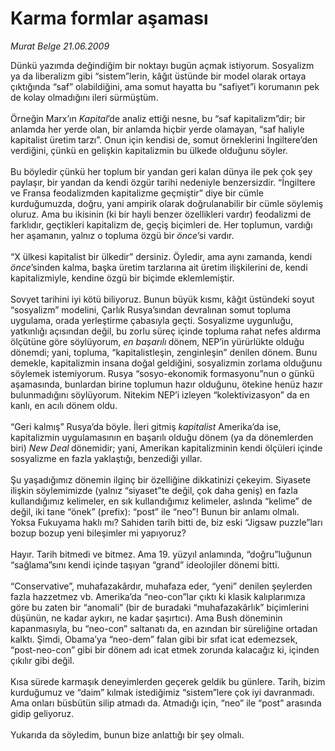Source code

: # Karma formlar aşaması

*Murat Belge 21.06.2009*

<div class="taraf_structure_2col_1zq">
<div class="margen_n">



 <p>Dünkü yazımda değindiğim bir noktayı bugün açmak istiyorum. Sosyalizm ya da liberalizm gibi “sistem”lerin, kâğıt üstünde bir model olarak ortaya çıktığında “saf” olabildiğini, ama somut hayatta bu “safiyet”i korumanın pek de kolay olmadığını ileri sürmüştüm. <br/><br/>Örneğin Marx’ın <i>Kapital</i>’de analiz ettiği nesne, bu “saf kapitalizm”dir; bir anlamda her yerde olan, bir anlamda hiçbir yerde olamayan, “saf haliyle kapitalist üretim tarzı”. Onun için kendisi de, somut örneklerini İngiltere’den verdiğini, çünkü en gelişkin kapitalizmin bu ülkede olduğunu söyler. <br/><br/>Bu böyledir çünkü her toplum bir yandan geri kalan dünya ile pek çok şey paylaşır, bir yandan da kendi özgür tarihi nedeniyle benzersizdir. “İngiltere ve Fransa feodalizmden kapitalizme geçmiştir” diye bir cümle kurduğumuzda, doğru, yani ampirik olarak doğrulanabilir bir cümle söylemiş oluruz. Ama bu ikisinin (ki bir hayli benzer özellikleri vardır) feodalizmi de farklıdır, geçtikleri kapitalizm de, geçiş biçimleri de. Her toplumun, vardığı her aşamanın, yalnız o topluma özgü bir <i>önce</i>’si vardır. <br/><br/>“X ülkesi kapitalist bir ülkedir” dersiniz. Öyledir, ama aynı zamanda, kendi <i>önce</i>’sinden kalma, başka üretim tarzlarına ait üretim ilişkilerini de, kendi kapitalizmiyle, kendine özgü bir biçimde eklemlemiştir. <br/><br/>Sovyet tarihini iyi kötü biliyoruz. Bunun büyük kısmı, kâğıt üstündeki soyut “sosyalizm” modelini, Çarlık Rusya’sından devralınan somut topluma uygulama, orada yerleştirme çabasıyla geçti. Sosyalizme uygunluğu, yatkınlığı açısından değil, bu zorlu süreç içinde topluma rahat nefes aldırma ölçütüne göre söylüyorum, <i>en başarılı</i><b> </b>dönem, NEP’in yürürlükte olduğu dönemdi; yani, topluma, “kapitalistleşin, zenginleşin” denilen dönem. Bunu demekle, kapitalizmin insana doğal geldiğini, sosyalizmin zorlama olduğunu söylemek istemiyorum. Rusya “sosyo-ekonomik formasyonu”nun o günkü aşamasında, bunlardan birine toplumun hazır olduğunu, ötekine henüz hazır bulunmadığını söylüyorum. Nitekim NEP’i izleyen “kolektivizasyon” da en kanlı, en acılı dönem oldu. <br/><br/>“Geri kalmış” Rusya’da böyle. İleri gitmiş <i>kapitalist</i> Amerika’da ise, kapitalizmin uygulamasının en başarılı olduğu dönem (ya da dönemlerden biri) <i>New Deal</i><b> </b>dönemidir; yani, Amerikan kapitalizminin kendi ölçüleri içinde sosyalizme en fazla yaklaştığı, benzediği yıllar. <br/><br/>Şu yaşadığımız dönemin ilginç bir özelliğine dikkatinizi çekeyim. Siyasete ilişkin söylemimizde (yalnız “siyaset”te değil, çok daha geniş) en fazla kullandığımız kelimeler, en sık kullandığımız kelimeler, aslında “kelime” de değil, iki tane “önek” (prefix): “post” ile “neo”! Bunun bir anlamı olmalı. Yoksa Fukuyama haklı mı? Sahiden tarih bitti de, biz eski “Jigsaw puzzle”ları bozup bozup yeni bileşimler mi yapıyoruz? <br/><br/>Hayır. Tarih bitmedi ve bitmez. Ama 19. yüzyıl anlamında, “doğru”luğunun “sağlama”sını kendi içinde taşıyan “grand” ideolojiler dönemi bitti. <br/><br/>“Conservative”, muhafazakârdır, muhafaza eder, “yeni” denilen şeylerden fazla hazzetmez vb. Amerika’da “neo-con”lar çıktı ki klasik kalıplarımıza göre bu zaten bir “anomali” (bir de buradaki “muhafazakârlık” biçimlerini düşünün, ne kadar aykırı, ne kadar şaşırtıcı). Ama Bush döneminin kapanmasıyla, bu “neo-con” saltanatı da, en azından bir süreliğine ortadan kalktı. Şimdi, Obama’ya “neo-dem” falan gibi bir sıfat icat edemezsek, “post-neo-con” gibi bir dönem adı icat etmek zorunda kalacağız ki, içinden çıkılır gibi değil. <br/><br/>Kısa sürede karmaşık deneyimlerden geçerek geldik bu günlere. Tarih, bizim kurduğumuz ve “daim” kılmak istediğimiz “sistem”lere çok iyi davranmadı. Ama onları büsbütün silip atmadı da. Atmadığı için, “neo” ile “post” arasında gidip geliyoruz. <br/><br/>Yukarıda da söyledim, bunun bize anlattığı bir şey olmalı.</p>
<br/>
<br/>
<br/>



<br/>


<div id="taraf_not">
</div>

</div>


</div>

+++

In the listing above, find each line where "class" occurs and copy it.

<div class="taraf_structure_2col_1zq">
<div class="margen_n">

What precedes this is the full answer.